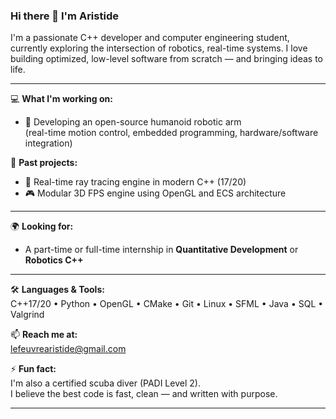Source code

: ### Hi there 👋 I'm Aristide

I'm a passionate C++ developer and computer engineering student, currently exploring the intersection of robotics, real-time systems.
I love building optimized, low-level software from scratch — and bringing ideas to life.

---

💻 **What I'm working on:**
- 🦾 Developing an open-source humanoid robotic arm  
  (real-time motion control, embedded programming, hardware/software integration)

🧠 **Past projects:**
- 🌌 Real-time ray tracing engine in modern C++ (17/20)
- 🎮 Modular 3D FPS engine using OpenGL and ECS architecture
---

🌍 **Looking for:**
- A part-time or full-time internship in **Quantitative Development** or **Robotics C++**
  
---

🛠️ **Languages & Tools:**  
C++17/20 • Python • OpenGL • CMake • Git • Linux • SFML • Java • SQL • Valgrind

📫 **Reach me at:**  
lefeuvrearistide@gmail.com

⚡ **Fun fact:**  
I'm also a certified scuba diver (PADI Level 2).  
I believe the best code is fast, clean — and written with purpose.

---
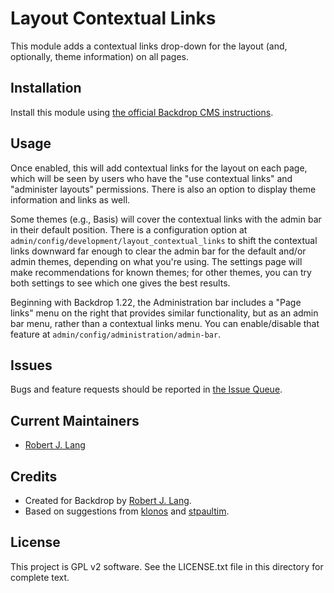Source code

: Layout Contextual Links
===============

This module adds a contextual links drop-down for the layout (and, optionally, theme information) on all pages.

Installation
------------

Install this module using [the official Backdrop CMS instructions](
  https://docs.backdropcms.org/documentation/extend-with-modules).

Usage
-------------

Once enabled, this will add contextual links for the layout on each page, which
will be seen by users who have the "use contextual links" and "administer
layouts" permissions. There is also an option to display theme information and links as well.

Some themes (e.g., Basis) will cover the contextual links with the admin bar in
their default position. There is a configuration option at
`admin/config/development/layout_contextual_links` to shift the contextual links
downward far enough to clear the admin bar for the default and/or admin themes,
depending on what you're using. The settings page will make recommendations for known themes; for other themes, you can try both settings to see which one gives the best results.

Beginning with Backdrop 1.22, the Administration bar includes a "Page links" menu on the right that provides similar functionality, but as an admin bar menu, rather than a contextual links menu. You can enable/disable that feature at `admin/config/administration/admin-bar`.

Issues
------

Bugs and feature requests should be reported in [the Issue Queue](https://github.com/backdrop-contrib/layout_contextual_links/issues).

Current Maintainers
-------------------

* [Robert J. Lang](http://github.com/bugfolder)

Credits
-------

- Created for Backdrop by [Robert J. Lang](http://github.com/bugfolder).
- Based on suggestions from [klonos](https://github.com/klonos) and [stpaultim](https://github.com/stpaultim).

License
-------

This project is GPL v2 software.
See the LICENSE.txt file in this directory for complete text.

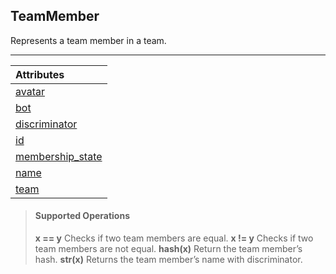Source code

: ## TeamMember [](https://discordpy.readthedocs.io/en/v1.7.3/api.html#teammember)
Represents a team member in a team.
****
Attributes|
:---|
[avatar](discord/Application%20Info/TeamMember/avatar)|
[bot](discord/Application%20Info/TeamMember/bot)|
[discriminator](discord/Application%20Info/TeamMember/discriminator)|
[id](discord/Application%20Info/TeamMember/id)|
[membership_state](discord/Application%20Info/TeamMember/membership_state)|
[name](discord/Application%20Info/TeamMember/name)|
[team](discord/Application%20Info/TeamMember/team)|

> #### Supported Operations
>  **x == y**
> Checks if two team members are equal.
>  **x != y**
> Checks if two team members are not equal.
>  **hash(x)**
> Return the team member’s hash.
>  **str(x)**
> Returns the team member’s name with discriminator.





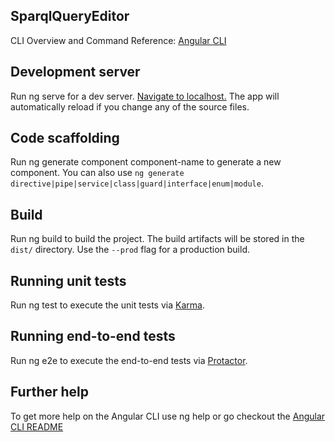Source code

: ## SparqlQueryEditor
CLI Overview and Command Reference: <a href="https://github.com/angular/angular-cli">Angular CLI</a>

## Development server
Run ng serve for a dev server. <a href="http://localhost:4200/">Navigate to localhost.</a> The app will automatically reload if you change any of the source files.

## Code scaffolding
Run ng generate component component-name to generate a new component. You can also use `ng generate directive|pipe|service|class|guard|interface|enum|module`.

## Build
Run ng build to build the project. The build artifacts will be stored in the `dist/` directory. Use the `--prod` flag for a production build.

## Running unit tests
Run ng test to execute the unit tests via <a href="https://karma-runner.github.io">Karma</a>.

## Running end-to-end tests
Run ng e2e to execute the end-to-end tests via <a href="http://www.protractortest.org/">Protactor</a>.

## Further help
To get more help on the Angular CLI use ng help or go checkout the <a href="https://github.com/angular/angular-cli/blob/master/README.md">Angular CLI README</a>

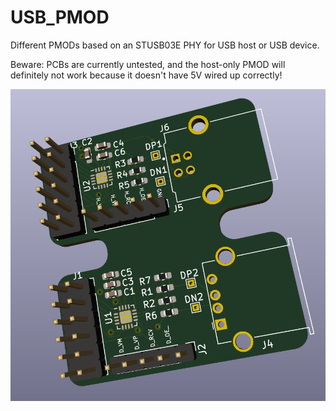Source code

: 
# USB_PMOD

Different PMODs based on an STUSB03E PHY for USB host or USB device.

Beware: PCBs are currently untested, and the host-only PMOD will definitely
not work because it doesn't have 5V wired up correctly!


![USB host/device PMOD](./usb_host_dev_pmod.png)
....
Please give the data again in full, exactly as written, but without any images.

Source code

: ### Hi there 👋 I'm Aristide

I'm a passionate C++ developer and computer engineering student, currently exploring the intersection of robotics, real-time systems.
I love building optimized, low-level software from scratch — and bringing ideas to life.

---

💻 **What I'm working on:**
- 🦾 Developing an open-source humanoid robotic arm  
  (real-time motion control, embedded programming, hardware/software integration)

🧠 **Past projects:**
- 🌌 Real-time ray tracing engine in modern C++ (17/20)
- 🎮 Modular 3D FPS engine using OpenGL and ECS architecture
---

🌍 **Looking for:**
- A part-time or full-time internship in **Quantitative Development** or **Robotics C++**
  
---

🛠️ **Languages & Tools:**  
C++17/20 • Python • OpenGL • CMake • Git • Linux • SFML • Java • SQL • Valgrind

📫 **Reach me at:**  
lefeuvrearistide@gmail.com

⚡ **Fun fact:**  
I'm also a certified scuba diver (PADI Level 2).  
I believe the best code is fast, clean — and written with purpose.

---
Source code

: Layout Contextual Links
===============

This module adds a contextual links drop-down for the layout (and, optionally, theme information) on all pages.

Installation
------------

Install this module using [the official Backdrop CMS instructions](
  https://docs.backdropcms.org/documentation/extend-with-modules).

Usage
-------------

Once enabled, this will add contextual links for the layout on each page, which
will be seen by users who have the "use contextual links" and "administer
layouts" permissions. There is also an option to display theme information and links as well.

Some themes (e.g., Basis) will cover the contextual links with the admin bar in
their default position. There is a configuration option at
`admin/config/development/layout_contextual_links` to shift the contextual links
downward far enough to clear the admin bar for the default and/or admin themes,
depending on what you're using. The settings page will make recommendations for known themes; for other themes, you can try both settings to see which one gives the best results.

Beginning with Backdrop 1.22, the Administration bar includes a "Page links" menu on the right that provides similar functionality, but as an admin bar menu, rather than a contextual links menu. You can enable/disable that feature at `admin/config/administration/admin-bar`.

Issues
------

Bugs and feature requests should be reported in [the Issue Queue](https://github.com/backdrop-contrib/layout_contextual_links/issues).

Current Maintainers
-------------------

* [Robert J. Lang](http://github.com/bugfolder)

Credits
-------

- Created for Backdrop by [Robert J. Lang](http://github.com/bugfolder).
- Based on suggestions from [klonos](https://github.com/klonos) and [stpaultim](https://github.com/stpaultim).

License
-------

This project is GPL v2 software.
See the LICENSE.txt file in this directory for complete text.

Source code

: ## TeamMember [](https://discordpy.readthedocs.io/en/v1.7.3/api.html#teammember)
Represents a team member in a team.
****
Attributes|
:---|
[avatar](discord/Application%20Info/TeamMember/avatar)|
[bot](discord/Application%20Info/TeamMember/bot)|
[discriminator](discord/Application%20Info/TeamMember/discriminator)|
[id](discord/Application%20Info/TeamMember/id)|
[membership_state](discord/Application%20Info/TeamMember/membership_state)|
[name](discord/Application%20Info/TeamMember/name)|
[team](discord/Application%20Info/TeamMember/team)|

> #### Supported Operations
>  **x == y**
> Checks if two team members are equal.
>  **x != y**
> Checks if two team members are not equal.
>  **hash(x)**
> Return the team member’s hash.
>  **str(x)**
> Returns the team member’s name with discriminator.





Source code

: ## SparqlQueryEditor
CLI Overview and Command Reference: <a href="https://github.com/angular/angular-cli">Angular CLI</a>

## Development server
Run ng serve for a dev server. <a href="http://localhost:4200/">Navigate to localhost.</a> The app will automatically reload if you change any of the source files.

## Code scaffolding
Run ng generate component component-name to generate a new component. You can also use `ng generate directive|pipe|service|class|guard|interface|enum|module`.

## Build
Run ng build to build the project. The build artifacts will be stored in the `dist/` directory. Use the `--prod` flag for a production build.

## Running unit tests
Run ng test to execute the unit tests via <a href="https://karma-runner.github.io">Karma</a>.

## Running end-to-end tests
Run ng e2e to execute the end-to-end tests via <a href="http://www.protractortest.org/">Protactor</a>.

## Further help
To get more help on the Angular CLI use ng help or go checkout the <a href="https://github.com/angular/angular-cli/blob/master/README.md">Angular CLI README</a>

Source code

: 
# USB_PMOD

Different PMODs based on an STUSB03E PHY for USB host or USB device.

Beware: PCBs are currently untested, and the host-only PMOD will definitely
not work because it doesn't have 5V wired up correctly!


![USB host/device PMOD](./usb_host_dev_pmod.png)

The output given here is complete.